I apologise very much for this error, and I assure you we will be in touch as soon as something is known.
Regards
Geoff”
Secondly, we haven’t been accepting payments via Perfect Money for more than two months. So this is a lie.
The promoters use their real pictures as the avatars (thanks for the compliment, be the way lol).
And finally, if a company holds a campaign, it only says it has a good marketing policy. Only a sick-minded person can take it as a reason to call someone a scammer.
Katerine,
What are you saying? That InstaForex is a proud TalkGold “sticky” advertiser?
Is it also proud to have its $95 display ad on TalkGold positioned above an ad that that touts profits of 9,860 percent “After 6 Hours” — and in a cluster of ads, one of which touts returns of 1.7 to 2.7 percent every 30 days AND referral commissions of 10 percent?
And there’s another one in the cluster that touts “daily” and “weekly” returns of between 3.5 percent and 7 percent. Proud to be in that TalkGold cluster, too?
Here’s some info about another program promoted on TalkGold. Perhaps InstaForex and its customers will find it instructive:
https://patrickpretty.com/2010/05/31/kaboom-affidavit-in-pathway-to-prosperity-case-paints-picture-of-wanton-criminality-complaint-references-talkgold-asamonitor-moneymakergroup-posts-united-states-throws-down-gauntlet/
No, Katerine. It’s not a lie. BTW, if InstaForex no longer is accepting payments from Perfect Money, why did it decide to end the relationship?

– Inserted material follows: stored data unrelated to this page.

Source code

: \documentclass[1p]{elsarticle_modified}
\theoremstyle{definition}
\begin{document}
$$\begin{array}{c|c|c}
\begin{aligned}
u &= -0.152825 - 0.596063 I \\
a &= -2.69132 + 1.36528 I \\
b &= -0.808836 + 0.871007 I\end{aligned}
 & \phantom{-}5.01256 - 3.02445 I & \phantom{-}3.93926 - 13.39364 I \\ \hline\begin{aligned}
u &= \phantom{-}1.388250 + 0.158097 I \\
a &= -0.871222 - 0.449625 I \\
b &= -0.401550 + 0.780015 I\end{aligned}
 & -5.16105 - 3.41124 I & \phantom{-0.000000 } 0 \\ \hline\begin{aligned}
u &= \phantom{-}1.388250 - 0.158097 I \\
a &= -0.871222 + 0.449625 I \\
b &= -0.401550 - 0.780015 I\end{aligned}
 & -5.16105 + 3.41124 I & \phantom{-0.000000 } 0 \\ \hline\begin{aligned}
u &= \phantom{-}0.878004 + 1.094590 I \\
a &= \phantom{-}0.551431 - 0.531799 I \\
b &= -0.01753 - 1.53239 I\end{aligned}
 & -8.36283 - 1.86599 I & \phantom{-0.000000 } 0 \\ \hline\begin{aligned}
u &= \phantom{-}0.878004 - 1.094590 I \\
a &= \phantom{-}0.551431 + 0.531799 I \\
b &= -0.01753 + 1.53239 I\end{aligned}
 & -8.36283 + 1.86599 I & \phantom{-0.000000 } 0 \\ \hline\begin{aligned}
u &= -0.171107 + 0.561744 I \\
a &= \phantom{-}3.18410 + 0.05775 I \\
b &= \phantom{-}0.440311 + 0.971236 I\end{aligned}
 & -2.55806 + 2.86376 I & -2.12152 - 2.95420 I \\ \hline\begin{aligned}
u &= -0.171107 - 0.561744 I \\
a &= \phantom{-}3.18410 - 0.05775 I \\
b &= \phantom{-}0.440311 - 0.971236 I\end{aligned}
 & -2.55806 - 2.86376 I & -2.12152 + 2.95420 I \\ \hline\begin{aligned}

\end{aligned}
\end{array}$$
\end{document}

Even if it stopped accepting payments more than two months ago, it means it still was accepting payments for months after del Cid’s name appeared in the EMG/Finanzas Forex forfeiture complaint in a money-laundering and narcotics investigation.
And it also means InstaForex was accepting Perfect Money payments for at least two months after Perfect Money’s name appeared in the SEC complaint against Imperia Invest — you know, the complaint that alleged Imperia was ripping off thousands of deaf people.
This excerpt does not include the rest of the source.